**WHAT NEEDS TO BE DONE:** From the entries below, copy out all lines holding "making".

** EXTRACTED ENTRIES follows **

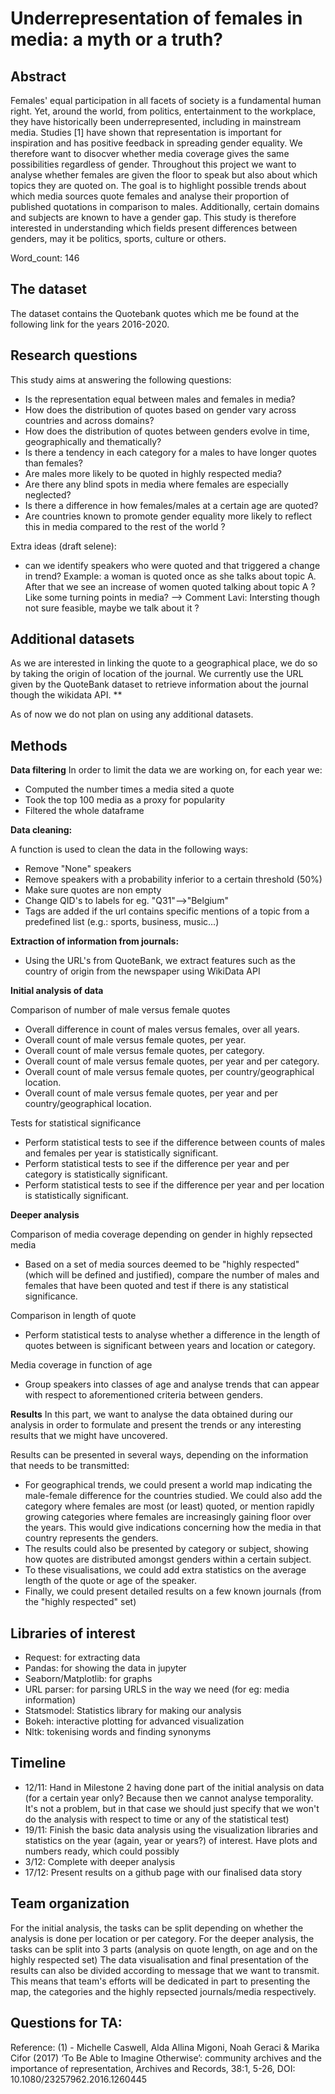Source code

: # Underrepresentation of females in media: a myth or a truth?

## Abstract
Females' equal participation in all facets of society is a fundamental human right. Yet, around the world, from politics, entertainment to the workplace, they have historically been underrepresented, including in mainstream media. Studies [1] have shown that representation is important for inspiration and has positive feedback in spreading gender equality. We therefore want to disocver whether media coverage gives the same possibilities regardless of gender.
Throughout this project we want to analyse whether females are given the floor to speak but also about which topics they are quoted on. 
The goal is to highlight possible trends about which media sources quote females and analyse their proportion of published quotations in comparison to males. Additionally, certain domains and subjects are known to have a gender gap. This study is therefore interested in understanding which fields present differences between genders, may it be politics, sports, culture or others. 

Word_count: 146


## The dataset
The dataset contains the Quotebank quotes which me be found at the following link for the years 2016-2020.
## Research questions

This study aims at answering the following questions:
 
- Is the representation equal between males and females in media?
- How does the distribution of quotes based on gender vary across countries and across domains?
- How does the distribution of quotes between genders evolve in time, geographically and thematically?
- Is there a tendency in each category for a males to have longer quotes than females?
- Are males more likely to be quoted in highly respected media? 
- Are there any blind spots in media where females are especially neglected?
- Is there a difference in how females/males at a certain age are quoted?
- Are countries known to promote gender equality more likely to reflect this in media compared to the rest of the world ?

Extra ideas (draft selene):
- can we identify speakers who were quoted and that triggered a change in trend? Example: a woman is quoted once as she talks about topic A. After that we see an increase of women quoted talking about topic A ? Like some turning points in media? --> Comment Lavi: Intersting though not sure feasible, maybe we talk about it ? 




## Additional datasets

As we are interested in linking the quote to a geographical place, we do so by taking the origin of location of the journal.
We currently use the URL given by the QuoteBank dataset to retrieve information about the journal though the wikidata API. **

As of now we do not plan on using any additional datasets.

## Methods
**Data filtering**
In order to limit the data we are working on, for each year we:
- Computed the number times a media sited a quote
- Took the top 100 media as a proxy for popularity 
- Filtered the whole dataframe

**Data cleaning:**

A function is used to clean the data in the following ways:
- Remove "None" speakers 
- Remove speakers with a probability inferior to a certain threshold (50%)
- Make sure quotes are non empty 
- Change QID's to labels for eg. "Q31"-->"Belgium"
- Tags are added if the url contains specific mentions of a topic from a predefined list (e.g.: sports, business, music...)
     
**Extraction of information from journals:**
- Using the URL's from QuoteBank, we extract features such as the country of origin from the newspaper using WikiData API

**Initial analysis of data**

Comparison of number of male versus female quotes
- Overall difference in count of males versus females, over all years. 
- Overall count of male versus female quotes, per year.
- Overall count of male versus female quotes, per category.
- Overall count of male versus female quotes, per year and per category.
- Overall count of male versus female quotes, per country/geographical location.
- Overall count of male versus female quotes, per year and per country/geographical location.

Tests for statistical significance 
- Perform statistical tests to see if the difference between counts of males and females per year is statistically significant.
- Perform statistical tests to see if the difference per year and per category is statistically significant.
- Perform statistical tests to see if the difference per year and per location is statistically significant.

**Deeper analysis**

Comparison of media coverage depending on gender in highly repsected media
- Based on a set of media sources deemed to be "highly respected" (which will be defined and justified), compare the number of males and females that have been quoted and test if there is any statistical significance.

Comparison in length of quote
- Perform statistical tests to analyse whether a difference in the length of quotes between is significant between years and location or category.

Media coverage in function of age
- Group speakers into classes of age and analyse trends that can appear with respect to aforementioned criteria between genders. 


**Results**
In this part, we want to analyse the data obtained during our analysis in order to formulate and present the trends or any interesting results that we might have uncovered.

Results can be presented in several ways, depending on the information that needs to be transmitted:
- For geographical trends, we could present a world map indicating the male-female difference for the countries studied. We could also add the category where females are most (or least) quoted, or mention rapidly growing categories where females are increasingly gaining floor over the years. This would give indications concerning how the media in that country represents the genders. 
- The results could also be presented by category or subject, showing how quotes are distributed amongst genders within a certain subject.
- To these visualisations, we could add extra statistics on the average length of the quote or age of the speaker.
- Finally, we could present detailed results on a few known journals (from the "highly respected" set)




## Libraries of interest
- Request: for extracting data
- Pandas: for showing the data in jupyter
- Seaborn/Matplotlib: for graphs 
- URL parser: for parsing URLS in the way we need (for eg: media information)
- Statsmodel: Statistics library for making our analysis
- Bokeh: interactive plotting for advanced visualization 
- Nltk: tokenising words and finding synonyms

## Timeline

- 12/11: Hand in Milestone 2 having done part of the initial analysis on data (for a certain year only? Because then we cannot analyse temporality. It's not a problem, but in that case we should just specify that we won't do the analysis with respect to time or any of the statistical test)
- 19/11: Finish the basic data analysis using the visualization libraries and statistics on the year (again, year or years?) of interest. Have plots and numbers ready, which could possibly 
- 3/12: Complete with deeper analysis
- 17/12: Present results on a github page with our finalised data story

## Team organization 

For the initial analysis, the tasks can be split depending on whether the analysis is done per location or per category.
For the deeper analysis, the tasks can be split into 3 parts (analysis on quote length, on age and on the highly respected set)
The data visualisation and final presentation of the results can also be divided according to message that we want to transmit. This means that team's efforts will be dedicated in part to presenting the map, the categories and the highly repsected journals/media respectively.




## Questions for TA:


Reference:
(1) -  Michelle Caswell, Alda Allina Migoni, Noah Geraci & Marika Cifor (2017) ‘To Be Able to Imagine Otherwise’: community archives and the importance of representation, Archives and Records, 38:1, 5-26, DOI: 10.1080/23257962.2016.1260445 
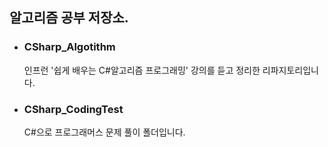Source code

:## 알고리즘 공부 저장소.

+ ### CSharp_Algotithm

    인프런 '쉽게 배우는 C#알고리즘 프로그래밍' 강의를 듣고 정리한 리파지토리입니다.

+ ### CSharp_CodingTest

    C#으로 프로그래머스 문제 풀이 폴더입니다.
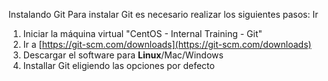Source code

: Instalando Git
Para instalar Git es necesario realizar los siguientes pasos:
Ir 

 1. Iniciar la máquina virtual "CentOS - Internal Training - Git"
 2. Ir a [https://git-scm.com/downloads](https://git-scm.com/downloads)
 3. Descargar el software para **Linux**/Mac/Windows
 4. Installar Git eligiendo las opciones por defecto

<!--stackedit_data:
eyJoaXN0b3J5IjpbMTkwMjg3NTAyNyw3MzA5OTgxMTZdfQ==
-->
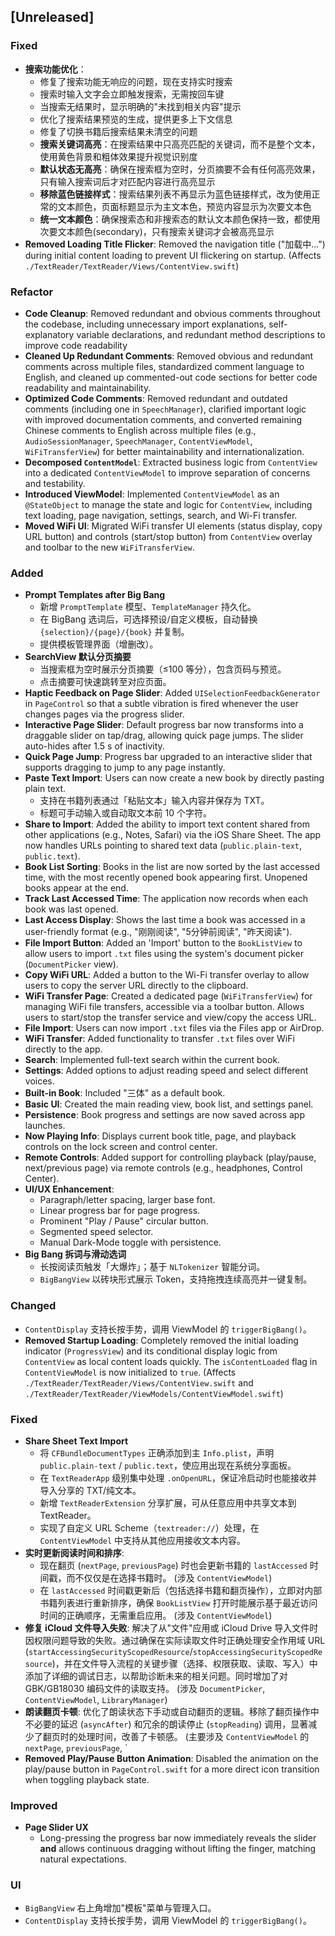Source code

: ## [Unreleased]

### Fixed
* **搜索功能优化**：
  - 修复了搜索功能无响应的问题，现在支持实时搜索
  - 搜索时输入文字会立即触发搜索，无需按回车键
  - 当搜索无结果时，显示明确的"未找到相关内容"提示
  - 优化了搜索结果预览的生成，提供更多上下文信息
  - 修复了切换书籍后搜索结果未清空的问题
  - **搜索关键词高亮**：在搜索结果中只高亮匹配的关键词，而不是整个文本，使用黄色背景和粗体效果提升视觉识别度
  - **默认状态无高亮**：确保在搜索框为空时，分页摘要不会有任何高亮效果，只有输入搜索词后才对匹配内容进行高亮显示
  - **移除蓝色链接样式**：搜索结果列表不再显示为蓝色链接样式，改为使用正常的文本颜色，页面标题显示为主文本色，预览内容显示为次要文本色
  - **统一文本颜色**：确保搜索态和非搜索态的默认文本颜色保持一致，都使用次要文本颜色(secondary)，只有搜索关键词才会被高亮显示
* **Removed Loading Title Flicker**: Removed the navigation title ("加载中...") during initial content loading to prevent UI flickering on startup. (Affects `./TextReader/TextReader/Views/ContentView.swift`)

### Refactor
* **Code Cleanup**: Removed redundant and obvious comments throughout the codebase, including unnecessary import explanations, self-explanatory variable declarations, and redundant method descriptions to improve code readability
* **Cleaned Up Redundant Comments**: Removed obvious and redundant comments across multiple files, standardized comment language to English, and cleaned up commented-out code sections for better code readability and maintainability.
* **Optimized Code Comments**: Removed redundant and outdated comments (including one in `SpeechManager`), clarified important logic with improved documentation comments, and converted remaining Chinese comments to English across multiple files (e.g., `AudioSessionManager`, `SpeechManager`, `ContentViewModel`, `WiFiTransferView`) for better maintainability and internationalization.
* **Decomposed `ContentModel`**: Extracted business logic from `ContentView` into a dedicated `ContentViewModel` to improve separation of concerns and testability.
* **Introduced ViewModel**: Implemented `ContentViewModel` as an `@StateObject` to manage the state and logic for `ContentView`, including text loading, page navigation, settings, search, and Wi-Fi transfer.
* **Moved WiFi UI**: Migrated WiFi transfer UI elements (status display, copy URL button) and controls (start/stop button) from `ContentView` overlay and toolbar to the new `WiFiTransferView`.

### Added
* **Prompt Templates after Big Bang**  
  * 新增 `PromptTemplate` 模型、`TemplateManager` 持久化。  
  * 在 BigBang 选词后，可选择预设/自定义模板，自动替换 `{selection}/{page}/{book}` 并复制。  
  * 提供模板管理界面（增删改）。
* **SearchView 默认分页摘要**  
  * 当搜索框为空时展示分页摘要（≤100 等分），包含页码与预览。
  * 点击摘要可快速跳转至对应页面。
* **Haptic Feedback on Page Slider**: Added `UISelectionFeedbackGenerator` in `PageControl` so that a subtle vibration is fired whenever the user changes pages via the progress slider.
* **Interactive Page Slider**: Default progress bar now transforms into a draggable slider on tap/drag, allowing quick page jumps. The slider auto-hides after 1.5 s of inactivity.
* **Quick Page Jump**: Progress bar upgraded to an interactive slider that supports dragging to jump to any page instantly.
* **Paste Text Import**: Users can now create a new book by directly pasting plain text.  
  * 支持在书籍列表通过「粘贴文本」输入内容并保存为 TXT。  
  * 标题可手动输入或自动取文本前 10 个字符。
* **Share to Import**: Added the ability to import text content shared from other applications (e.g., Notes, Safari) via the iOS Share Sheet. The app now handles URLs pointing to shared text data (`public.plain-text`, `public.text`).
* **Book List Sorting**: Books in the list are now sorted by the last accessed time, with the most recently opened book appearing first. Unopened books appear at the end.
* **Track Last Accessed Time**: The application now records when each book was last opened.
* **Last Access Display**: Shows the last time a book was accessed in a user-friendly format (e.g., "刚刚阅读", "5分钟前阅读", "昨天阅读").
* **File Import Button**: Added an 'Import' button to the `BookListView` to allow users to import `.txt` files using the system's document picker (`DocumentPicker` view).
* **Copy WiFi URL**: Added a button to the Wi-Fi transfer overlay to allow users to copy the server URL directly to the clipboard.
* **WiFi Transfer Page**: Created a dedicated page (`WiFiTransferView`) for managing WiFi file transfers, accessible via a toolbar button. Allows users to start/stop the transfer service and view/copy the access URL.
* **File Import**: Users can now import `.txt` files via the Files app or AirDrop.
* **WiFi Transfer**: Added functionality to transfer `.txt` files over WiFi directly to the app.
* **Search**: Implemented full-text search within the current book.
* **Settings**: Added options to adjust reading speed and select different voices.
* **Built-in Book**: Included "三体" as a default book.
* **Basic UI**: Created the main reading view, book list, and settings panel.
* **Persistence**: Book progress and settings are now saved across app launches.
* **Now Playing Info**: Displays current book title, page, and playback controls on the lock screen and control center.
* **Remote Controls**: Added support for controlling playback (play/pause, next/previous page) via remote controls (e.g., headphones, Control Center).
* **UI/UX Enhancement**:
  * Paragraph/letter spacing, larger base font.
  * Linear progress bar for page progress.
  * Prominent "Play / Pause" circular button.
  * Segmented speed selector.
  * Manual Dark-Mode toggle with persistence.
* **Big Bang 拆词与滑动选词**
  * 长按阅读页触发「大爆炸」；基于 `NLTokenizer` 智能分词。
  * `BigBangView` 以砖块形式展示 Token，支持拖拽连续高亮并一键复制。

### Changed
* `ContentDisplay` 支持长按手势，调用 ViewModel 的 `triggerBigBang()`。
 * **Removed Startup Loading**: Completely removed the initial loading indicator (`ProgressView`) and its conditional display logic from `ContentView` as local content loads quickly. The `isContentLoaded` flag in `ContentViewModel` is now initialized to `true`. (Affects `./TextReader/TextReader/Views/ContentView.swift` and `./TextReader/TextReader/ViewModels/ContentViewModel.swift`)

### Fixed
* **Share Sheet Text Import**  
  * 将 `CFBundleDocumentTypes` 正确添加到主 `Info.plist`，声明 `public.plain-text` / `public.text`，使应用出现在系统分享面板。  
  * 在 `TextReaderApp` 级别集中处理 `.onOpenURL`，保证冷启动时也能接收并导入分享的 TXT/纯文本。
  * 新增 `TextReaderExtension` 分享扩展，可从任意应用中共享文本到 TextReader。
  * 实现了自定义 URL Scheme（`textreader://`）处理，在 `ContentViewModel` 中支持从其他应用接收文本内容。
* **实时更新阅读时间和排序**:
    * 现在翻页 (`nextPage`, `previousPage`) 时也会更新书籍的 `lastAccessed` 时间戳，而不仅仅是在选择书籍时。 (涉及 `ContentViewModel`)
    * 在 `lastAccessed` 时间戳更新后（包括选择书籍和翻页操作），立即对内部书籍列表进行重新排序，确保 `BookListView` 打开时能展示基于最近访问时间的正确顺序，无需重启应用。 (涉及 `ContentViewModel`)
* **修复 iCloud 文件导入失败**: 解决了从"文件"应用或 iCloud Drive 导入文件时因权限问题导致的失败。通过确保在实际读取文件时正确处理安全作用域 URL (`startAccessingSecurityScopedResource`/`stopAccessingSecurityScopedResource`)，并在文件导入流程的关键步骤（选择、权限获取、读取、写入）中添加了详细的调试日志，以帮助诊断未来的相关问题。同时增加了对 GBK/GB18030 编码文件的读取支持。 (涉及 `DocumentPicker`, `ContentViewModel`, `LibraryManager`)
* **朗读翻页卡顿**: 优化了朗读状态下手动或自动翻页的逻辑。移除了翻页操作中不必要的延迟 (`asyncAfter`) 和冗余的朗读停止 (`stopReading`) 调用，显著减少了翻页时的处理时间，改善了卡顿感。 (主要涉及 `ContentViewModel` 的 `nextPage`, `previousPage`, `
* **Removed Play/Pause Button Animation**: Disabled the animation on the play/pause button in `PageControl.swift` for a more direct icon transition when toggling playback state.

### Improved
* **Page Slider UX**
  * Long-pressing the progress bar now immediately reveals the slider **and** allows continuous dragging without lifting the finger, matching natural expectations.

### UI
* `BigBangView` 右上角增加"模板"菜单与管理入口。
* `ContentDisplay` 支持长按手势，调用 ViewModel 的 `triggerBigBang()`。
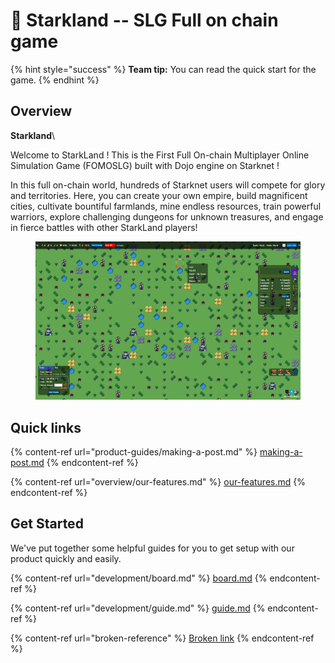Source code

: # 👋 Starkland -- SLG Full on chain game

{% hint style="success" %}
**Team tip:** You can read the quick start for the game.
{% endhint %}

## Overview

**Starkland**\


Welcome to StarkLand ! This is the First Full On-chain Multiplayer Online Simulation Game (FOMOSLG) built with Dojo engine on Starknet !

In this full on-chain world, hundreds of Starknet users will compete for glory and territories. Here, you can create your own empire, build magnificent cities, cultivate bountiful farmlands, mine endless resources, train powerful warriors, explore challenging dungeons for unknown treasures, and engage in fierce battles with other StarkLand players!

<figure><img src=".gitbook/assets/image (2).png" alt=""><figcaption></figcaption></figure>



## Quick links



{% content-ref url="product-guides/making-a-post.md" %}
[making-a-post.md](product-guides/making-a-post.md)
{% endcontent-ref %}

{% content-ref url="overview/our-features.md" %}
[our-features.md](overview/our-features.md)
{% endcontent-ref %}

## Get Started

We've put together some helpful guides for you to get setup with our product quickly and easily.

{% content-ref url="development/board.md" %}
[board.md](development/board.md)
{% endcontent-ref %}

{% content-ref url="development/guide.md" %}
[guide.md](development/guide.md)
{% endcontent-ref %}

{% content-ref url="broken-reference" %}
[Broken link](broken-reference)
{% endcontent-ref %}

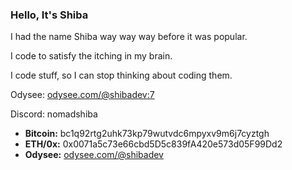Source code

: ### Hello, It's Shiba

I had the name Shiba way way way before it was popular. 

I code to satisfy the itching in my brain.

I code stuff, so I can stop thinking about coding them.

Odysee: [odysee.com/@shibadev:7](https://odysee.com/@shibadev:7)

Discord: nomadshiba

- **Bitcoin:** bc1q92rtg2uhk73kp79wutvdc6mpyxv9m6j7cyztgh
- **ETH/0x:** 0x0071a5c73e66cbd5D5c839fA420e573d05F99Dd2
- **Odysee:** [odysee.com/@shibadev](https://odysee.com/@shibadev:7)
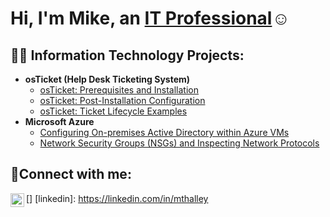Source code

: <h1>Hi, I'm Mike, an <a href="https://linkedin.com/in/mthalley">IT Professional</a>☺</h1>

<h2>👨‍💻 Information Technology Projects:</h2>

- <b>osTicket (Help Desk Ticketing System)</b>
  - [osTicket: Prerequisites and Installation](https://github.com/mthalley/osticket-prereqs)
  - [osTicket: Post-Installation Configuration](https://github.com/mthalley/post-install-config)
  - [osTicket: Ticket Lifecycle Examples](https://github.com/mthalley/ticket-lifecycle)
- <b>Microsoft Azure</b>
  - [Configuring On-premises Active Directory within Azure VMs](https://github.com/joshmadakorcc/configure-ad)
  - [Network Security Groups (NSGs) and Inspecting Network Protocols](https://github.com/joshmadakorcc/azure-network-protocols)

<h2>🤳Connect with me:</h2>

[<img align="left" alt="Josh | LinkedIn" width="22px" src="https://cdn.jsdelivr.net/npm/simple-icons@v3/icons/linkedin.svg" />]
[linkedin]: https://linkedin.com/in/mthalley
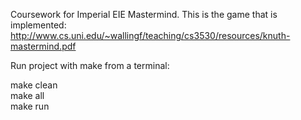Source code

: Coursework for Imperial EIE Mastermind. 
This is the game that is implemented: http://www.cs.uni.edu/~wallingf/teaching/cs3530/resources/knuth-mastermind.pdf

Run project with make from a terminal:

make clean  
make all  
make run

** End of EXTRACTED ENTRIES **

**EXPECTED ANSWER:**
- Statsmodel: Statistics library for making our analysis
{% content-ref url="product-guides/making-a-post.md" %}
[making-a-post.md](product-guides/making-a-post.md)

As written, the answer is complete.